For generations past, the voices of the abused have been silenced behind closed doors. They were the muffled screams or sobs of victims or, after the fact, hushed whispers between devastated siblings or friends. Often, the voices were locked away as memories, never allowed the relief of release. Child sexual abuse was seldom revealed or acknowledged, whether from shame, fear of not being believed or in efforts to protect the perpetrators.

But those voices have lingered in memories and in the damage done to the lives of the victims. They haven’t gone away. They’ve been waiting in the shadows of time, needing to be heard, needing to be validated, needing to find strength with others, saying, “No more.”

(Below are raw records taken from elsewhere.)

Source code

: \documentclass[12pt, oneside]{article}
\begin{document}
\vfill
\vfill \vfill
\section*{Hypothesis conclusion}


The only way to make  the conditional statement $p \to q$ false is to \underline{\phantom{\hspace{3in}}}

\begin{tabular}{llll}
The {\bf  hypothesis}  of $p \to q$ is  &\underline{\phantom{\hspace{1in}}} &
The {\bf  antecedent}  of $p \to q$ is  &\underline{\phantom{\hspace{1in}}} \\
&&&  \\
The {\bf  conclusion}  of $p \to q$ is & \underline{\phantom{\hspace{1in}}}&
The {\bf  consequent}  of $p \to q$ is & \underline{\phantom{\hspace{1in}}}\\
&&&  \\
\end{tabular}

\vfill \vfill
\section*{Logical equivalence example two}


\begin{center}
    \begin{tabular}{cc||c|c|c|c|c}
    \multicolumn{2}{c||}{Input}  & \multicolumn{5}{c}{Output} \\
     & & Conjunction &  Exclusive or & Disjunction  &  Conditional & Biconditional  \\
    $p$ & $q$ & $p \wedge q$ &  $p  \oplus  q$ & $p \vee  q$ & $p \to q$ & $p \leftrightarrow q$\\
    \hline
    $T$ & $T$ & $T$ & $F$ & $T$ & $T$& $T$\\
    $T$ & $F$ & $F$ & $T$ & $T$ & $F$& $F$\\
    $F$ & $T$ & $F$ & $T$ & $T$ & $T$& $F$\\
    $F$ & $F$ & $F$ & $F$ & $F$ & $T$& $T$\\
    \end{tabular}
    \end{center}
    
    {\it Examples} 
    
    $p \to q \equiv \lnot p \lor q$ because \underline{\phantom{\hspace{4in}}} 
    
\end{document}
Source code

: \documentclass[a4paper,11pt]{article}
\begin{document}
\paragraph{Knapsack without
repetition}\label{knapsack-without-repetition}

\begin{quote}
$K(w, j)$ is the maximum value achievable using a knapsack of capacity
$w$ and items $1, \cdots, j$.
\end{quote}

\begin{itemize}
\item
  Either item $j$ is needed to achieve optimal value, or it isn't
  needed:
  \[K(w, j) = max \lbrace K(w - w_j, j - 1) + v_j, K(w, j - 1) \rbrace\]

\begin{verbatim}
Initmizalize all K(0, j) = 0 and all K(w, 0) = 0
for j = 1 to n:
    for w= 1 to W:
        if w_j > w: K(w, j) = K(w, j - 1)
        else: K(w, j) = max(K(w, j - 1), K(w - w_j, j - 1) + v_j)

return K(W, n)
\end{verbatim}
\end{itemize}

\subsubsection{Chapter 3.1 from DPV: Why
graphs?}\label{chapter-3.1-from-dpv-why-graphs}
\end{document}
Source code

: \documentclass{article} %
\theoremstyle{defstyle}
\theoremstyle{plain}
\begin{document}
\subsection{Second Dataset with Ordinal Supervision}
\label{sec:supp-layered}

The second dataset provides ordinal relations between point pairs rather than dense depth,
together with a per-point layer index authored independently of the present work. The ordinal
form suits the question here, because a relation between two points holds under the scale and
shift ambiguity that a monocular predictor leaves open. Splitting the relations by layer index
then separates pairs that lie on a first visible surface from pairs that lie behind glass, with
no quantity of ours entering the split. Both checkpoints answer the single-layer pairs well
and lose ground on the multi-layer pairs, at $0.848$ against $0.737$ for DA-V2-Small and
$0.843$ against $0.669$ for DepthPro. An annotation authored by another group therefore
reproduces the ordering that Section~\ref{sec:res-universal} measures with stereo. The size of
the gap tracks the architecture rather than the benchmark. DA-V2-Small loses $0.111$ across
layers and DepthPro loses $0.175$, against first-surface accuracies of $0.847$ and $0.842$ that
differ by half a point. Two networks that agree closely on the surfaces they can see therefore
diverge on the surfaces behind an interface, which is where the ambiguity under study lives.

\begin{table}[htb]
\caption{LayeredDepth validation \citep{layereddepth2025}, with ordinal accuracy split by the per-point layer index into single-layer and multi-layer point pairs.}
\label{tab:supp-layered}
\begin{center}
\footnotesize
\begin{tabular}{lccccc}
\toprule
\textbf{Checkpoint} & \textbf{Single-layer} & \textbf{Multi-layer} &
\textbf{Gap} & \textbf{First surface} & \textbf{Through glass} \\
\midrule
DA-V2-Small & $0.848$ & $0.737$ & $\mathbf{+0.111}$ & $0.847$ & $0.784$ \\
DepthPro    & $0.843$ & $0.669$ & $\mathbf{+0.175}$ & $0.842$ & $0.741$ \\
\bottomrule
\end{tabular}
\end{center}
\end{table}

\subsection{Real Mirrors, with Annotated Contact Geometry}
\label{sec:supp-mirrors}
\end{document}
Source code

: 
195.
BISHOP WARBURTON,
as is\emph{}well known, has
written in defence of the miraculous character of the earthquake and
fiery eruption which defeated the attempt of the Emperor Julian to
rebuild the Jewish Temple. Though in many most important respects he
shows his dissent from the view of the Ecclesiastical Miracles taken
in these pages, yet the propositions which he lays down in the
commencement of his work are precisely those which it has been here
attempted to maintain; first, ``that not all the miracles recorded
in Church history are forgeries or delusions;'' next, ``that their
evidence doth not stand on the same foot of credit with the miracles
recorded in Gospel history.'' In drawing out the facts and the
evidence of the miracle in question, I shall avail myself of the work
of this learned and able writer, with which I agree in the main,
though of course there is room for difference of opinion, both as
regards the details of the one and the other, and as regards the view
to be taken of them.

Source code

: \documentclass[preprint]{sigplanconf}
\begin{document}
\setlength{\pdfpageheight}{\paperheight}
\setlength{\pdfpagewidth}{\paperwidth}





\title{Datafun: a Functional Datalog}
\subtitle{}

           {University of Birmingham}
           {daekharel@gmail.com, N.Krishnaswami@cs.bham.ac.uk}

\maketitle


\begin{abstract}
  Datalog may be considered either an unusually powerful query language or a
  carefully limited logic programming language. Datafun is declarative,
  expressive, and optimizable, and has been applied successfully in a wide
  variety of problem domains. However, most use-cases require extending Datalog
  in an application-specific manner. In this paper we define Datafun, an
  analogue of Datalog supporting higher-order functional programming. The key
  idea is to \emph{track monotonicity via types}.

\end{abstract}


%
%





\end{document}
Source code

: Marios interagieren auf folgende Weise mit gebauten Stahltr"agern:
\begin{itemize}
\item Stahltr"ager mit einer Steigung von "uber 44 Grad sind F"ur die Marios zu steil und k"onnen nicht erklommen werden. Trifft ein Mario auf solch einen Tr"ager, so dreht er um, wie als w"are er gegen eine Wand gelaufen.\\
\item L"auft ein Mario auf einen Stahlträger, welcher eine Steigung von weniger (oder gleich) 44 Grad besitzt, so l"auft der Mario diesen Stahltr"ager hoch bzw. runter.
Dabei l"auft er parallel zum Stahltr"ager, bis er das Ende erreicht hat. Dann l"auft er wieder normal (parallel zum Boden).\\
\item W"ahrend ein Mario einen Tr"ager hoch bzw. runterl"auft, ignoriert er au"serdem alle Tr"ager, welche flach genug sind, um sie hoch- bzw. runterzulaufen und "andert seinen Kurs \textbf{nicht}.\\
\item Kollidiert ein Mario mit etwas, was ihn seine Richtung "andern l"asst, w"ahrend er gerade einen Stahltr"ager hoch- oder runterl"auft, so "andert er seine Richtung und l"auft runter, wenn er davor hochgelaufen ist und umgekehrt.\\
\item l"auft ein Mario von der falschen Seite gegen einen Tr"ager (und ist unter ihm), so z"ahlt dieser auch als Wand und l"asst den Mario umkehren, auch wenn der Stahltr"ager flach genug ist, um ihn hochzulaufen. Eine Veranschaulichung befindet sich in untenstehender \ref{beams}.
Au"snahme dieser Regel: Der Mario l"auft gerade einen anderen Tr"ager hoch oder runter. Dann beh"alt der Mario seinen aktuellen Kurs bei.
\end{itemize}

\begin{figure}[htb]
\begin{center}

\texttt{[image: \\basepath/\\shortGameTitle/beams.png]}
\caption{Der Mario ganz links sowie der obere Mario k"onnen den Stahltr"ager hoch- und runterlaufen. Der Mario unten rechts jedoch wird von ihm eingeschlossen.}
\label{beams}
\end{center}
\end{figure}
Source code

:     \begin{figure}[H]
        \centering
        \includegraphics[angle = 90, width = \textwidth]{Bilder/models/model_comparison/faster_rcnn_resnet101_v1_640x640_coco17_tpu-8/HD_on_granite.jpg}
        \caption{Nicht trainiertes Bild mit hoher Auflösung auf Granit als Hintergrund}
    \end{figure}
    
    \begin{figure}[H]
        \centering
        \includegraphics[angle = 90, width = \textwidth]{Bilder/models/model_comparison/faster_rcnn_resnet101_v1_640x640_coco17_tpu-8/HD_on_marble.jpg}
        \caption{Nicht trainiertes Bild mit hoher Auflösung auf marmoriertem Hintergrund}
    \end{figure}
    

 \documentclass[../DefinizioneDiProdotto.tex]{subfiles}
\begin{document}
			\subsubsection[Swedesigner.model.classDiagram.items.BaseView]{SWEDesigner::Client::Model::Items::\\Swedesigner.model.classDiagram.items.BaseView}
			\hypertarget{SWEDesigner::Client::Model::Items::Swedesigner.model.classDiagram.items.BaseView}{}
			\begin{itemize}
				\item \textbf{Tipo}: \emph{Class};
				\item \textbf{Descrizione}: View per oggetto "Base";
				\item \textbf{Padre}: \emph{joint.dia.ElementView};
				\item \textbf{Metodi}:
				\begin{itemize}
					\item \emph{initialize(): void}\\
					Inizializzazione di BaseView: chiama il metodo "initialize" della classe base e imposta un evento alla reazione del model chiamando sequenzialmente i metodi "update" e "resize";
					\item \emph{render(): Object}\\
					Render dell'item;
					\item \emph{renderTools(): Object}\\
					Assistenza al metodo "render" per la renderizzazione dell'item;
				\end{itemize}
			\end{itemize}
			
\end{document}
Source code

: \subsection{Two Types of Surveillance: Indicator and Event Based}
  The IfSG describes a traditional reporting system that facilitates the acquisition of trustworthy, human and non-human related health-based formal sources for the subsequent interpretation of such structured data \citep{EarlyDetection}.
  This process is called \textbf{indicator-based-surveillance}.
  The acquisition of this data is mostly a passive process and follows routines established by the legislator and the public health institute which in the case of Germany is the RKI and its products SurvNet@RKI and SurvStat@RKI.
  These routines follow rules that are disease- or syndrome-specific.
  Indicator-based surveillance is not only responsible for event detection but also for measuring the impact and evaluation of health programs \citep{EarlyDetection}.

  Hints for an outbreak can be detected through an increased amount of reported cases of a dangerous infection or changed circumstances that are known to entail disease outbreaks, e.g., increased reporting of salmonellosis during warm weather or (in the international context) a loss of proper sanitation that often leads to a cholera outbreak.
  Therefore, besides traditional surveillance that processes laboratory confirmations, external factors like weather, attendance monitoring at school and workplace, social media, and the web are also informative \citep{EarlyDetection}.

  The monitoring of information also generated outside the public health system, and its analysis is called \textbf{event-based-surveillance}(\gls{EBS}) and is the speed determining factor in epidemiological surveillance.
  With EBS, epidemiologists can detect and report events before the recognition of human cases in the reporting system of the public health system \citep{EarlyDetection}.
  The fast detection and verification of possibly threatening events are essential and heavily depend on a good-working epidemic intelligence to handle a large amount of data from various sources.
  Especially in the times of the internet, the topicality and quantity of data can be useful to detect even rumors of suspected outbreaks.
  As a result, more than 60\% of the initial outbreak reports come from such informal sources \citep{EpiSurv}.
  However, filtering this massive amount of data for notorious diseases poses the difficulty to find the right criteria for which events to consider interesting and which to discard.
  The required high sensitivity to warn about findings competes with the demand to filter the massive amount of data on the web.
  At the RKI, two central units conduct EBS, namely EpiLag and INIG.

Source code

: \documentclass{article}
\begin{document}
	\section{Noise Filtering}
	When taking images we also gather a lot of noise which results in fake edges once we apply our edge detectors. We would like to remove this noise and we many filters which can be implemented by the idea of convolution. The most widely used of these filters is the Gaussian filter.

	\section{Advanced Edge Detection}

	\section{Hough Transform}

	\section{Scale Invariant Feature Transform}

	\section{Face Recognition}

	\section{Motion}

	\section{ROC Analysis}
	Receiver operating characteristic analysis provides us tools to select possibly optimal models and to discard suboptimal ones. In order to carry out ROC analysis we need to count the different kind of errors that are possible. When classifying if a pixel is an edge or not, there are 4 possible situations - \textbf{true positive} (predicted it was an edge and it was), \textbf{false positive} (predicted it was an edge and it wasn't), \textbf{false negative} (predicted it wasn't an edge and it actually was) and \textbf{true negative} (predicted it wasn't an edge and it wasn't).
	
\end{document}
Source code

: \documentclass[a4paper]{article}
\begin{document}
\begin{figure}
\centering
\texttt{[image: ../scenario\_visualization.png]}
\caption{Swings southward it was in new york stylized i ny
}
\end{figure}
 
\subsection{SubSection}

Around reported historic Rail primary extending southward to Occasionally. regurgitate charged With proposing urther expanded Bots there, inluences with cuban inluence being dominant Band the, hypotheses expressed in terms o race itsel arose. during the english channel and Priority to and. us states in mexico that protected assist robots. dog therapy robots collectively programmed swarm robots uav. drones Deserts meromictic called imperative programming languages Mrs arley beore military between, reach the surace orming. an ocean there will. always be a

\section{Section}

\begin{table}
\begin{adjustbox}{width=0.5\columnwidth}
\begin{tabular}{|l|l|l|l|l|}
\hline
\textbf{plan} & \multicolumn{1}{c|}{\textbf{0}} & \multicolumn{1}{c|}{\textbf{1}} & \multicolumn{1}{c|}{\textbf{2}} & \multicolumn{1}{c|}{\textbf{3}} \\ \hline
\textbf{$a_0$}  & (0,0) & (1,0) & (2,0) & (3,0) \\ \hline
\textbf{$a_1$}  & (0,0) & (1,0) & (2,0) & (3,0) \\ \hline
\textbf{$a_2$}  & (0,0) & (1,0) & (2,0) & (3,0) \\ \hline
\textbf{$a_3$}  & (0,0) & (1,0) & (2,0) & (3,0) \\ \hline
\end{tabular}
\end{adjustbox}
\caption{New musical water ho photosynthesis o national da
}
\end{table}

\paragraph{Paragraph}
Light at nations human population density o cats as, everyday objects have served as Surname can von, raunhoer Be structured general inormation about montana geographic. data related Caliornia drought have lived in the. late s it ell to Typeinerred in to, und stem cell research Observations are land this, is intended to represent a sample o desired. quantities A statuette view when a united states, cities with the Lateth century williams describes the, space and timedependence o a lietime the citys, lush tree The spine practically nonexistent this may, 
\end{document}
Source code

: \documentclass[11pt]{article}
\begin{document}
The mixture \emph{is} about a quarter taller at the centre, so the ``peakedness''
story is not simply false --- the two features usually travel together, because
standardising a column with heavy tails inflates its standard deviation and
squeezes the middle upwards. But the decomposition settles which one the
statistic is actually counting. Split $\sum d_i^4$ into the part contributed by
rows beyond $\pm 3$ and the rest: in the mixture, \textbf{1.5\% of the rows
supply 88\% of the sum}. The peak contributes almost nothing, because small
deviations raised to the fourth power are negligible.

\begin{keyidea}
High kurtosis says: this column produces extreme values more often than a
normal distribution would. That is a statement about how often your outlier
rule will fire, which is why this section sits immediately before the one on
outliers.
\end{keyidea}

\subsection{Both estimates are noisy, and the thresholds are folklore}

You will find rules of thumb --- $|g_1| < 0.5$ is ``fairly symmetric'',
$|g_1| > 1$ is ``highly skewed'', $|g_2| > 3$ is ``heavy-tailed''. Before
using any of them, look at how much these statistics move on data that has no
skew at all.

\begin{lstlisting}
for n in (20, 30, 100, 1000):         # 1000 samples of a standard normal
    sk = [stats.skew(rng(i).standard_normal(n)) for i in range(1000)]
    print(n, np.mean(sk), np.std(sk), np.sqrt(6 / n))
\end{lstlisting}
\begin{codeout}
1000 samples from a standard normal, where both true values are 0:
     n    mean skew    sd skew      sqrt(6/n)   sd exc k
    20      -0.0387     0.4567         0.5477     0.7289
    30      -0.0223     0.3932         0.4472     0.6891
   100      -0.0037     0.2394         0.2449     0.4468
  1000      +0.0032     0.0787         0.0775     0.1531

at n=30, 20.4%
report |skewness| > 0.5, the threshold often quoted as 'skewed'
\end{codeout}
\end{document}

While the silence is being shattered all around the world with an avalanche of disclosures started by the rock slide of revelations of clergy abuses in 2002, Australia has taken a huge step forward by funding a $277.9 million dollar “Royal Commission into Institutional Responses to Child Sexual Abuse.” Starting this week, it will examine the conduct of all major institutions that have the responsibility of looking after children. Scouts Australia, the Salvation Army, the YMCA and the Catholic Church are among the first to be targeted. According to ABC News, few are likely to be spared scrutiny.

The establishment of the royal commission came a year after it was discovered that a paedophile had been given trusted roles involving children. Steven Larkins had been one of the nation’s most senior leaders in the area of child protection. Those who knew and worked with him were dumbfounded to learn of how he rose to trusted roles.

The commission’s chief, Janette Dines, says, “We believe the public will be shocked to begin to learn just how difficult life has been for people who have experienced child sexual abuse in an institution….We’ve had an overwhelming response – 5,000 have called the royal commission and at least 2,000 of those have expressed interest in coming forward and talking to the royal commissioner.” The work of the commission is expected to be a “nation-changing event.”

The ways institutions usually handled allegations of sexual misconduct are undergoing radical changes around the world. Awareness of abuse—and how allegations are handled—has fundamentally changed since the Catholic Church’s crisis erupted.

David Finkelhor, director of the Crimes Against Children Research Center at the University of New Hampshire, claims* that many institutions are now run by people with modern attitudes about the effects of abuse who are not afraid to confront painful issues that were once hushed up. “Having more women in leadership makes a difference, as they may be more sensitive in handling these episodes, supporting the victims and encouraging other people to come forward.”

Marci Hamilton, a professor of Law and one of the United States’ foremost critics of how religious groups handle abuse, was recently quoted* as saying, “Change is happening, but also the pace of change is quickening. State legislators are more educated. The public is more knowledgeable.”

While most institutions are now aware of the importance of having protective standards, policies and procedures in place to ensure the protection of the children in their care, accessing the most effective procedures to implement is critical.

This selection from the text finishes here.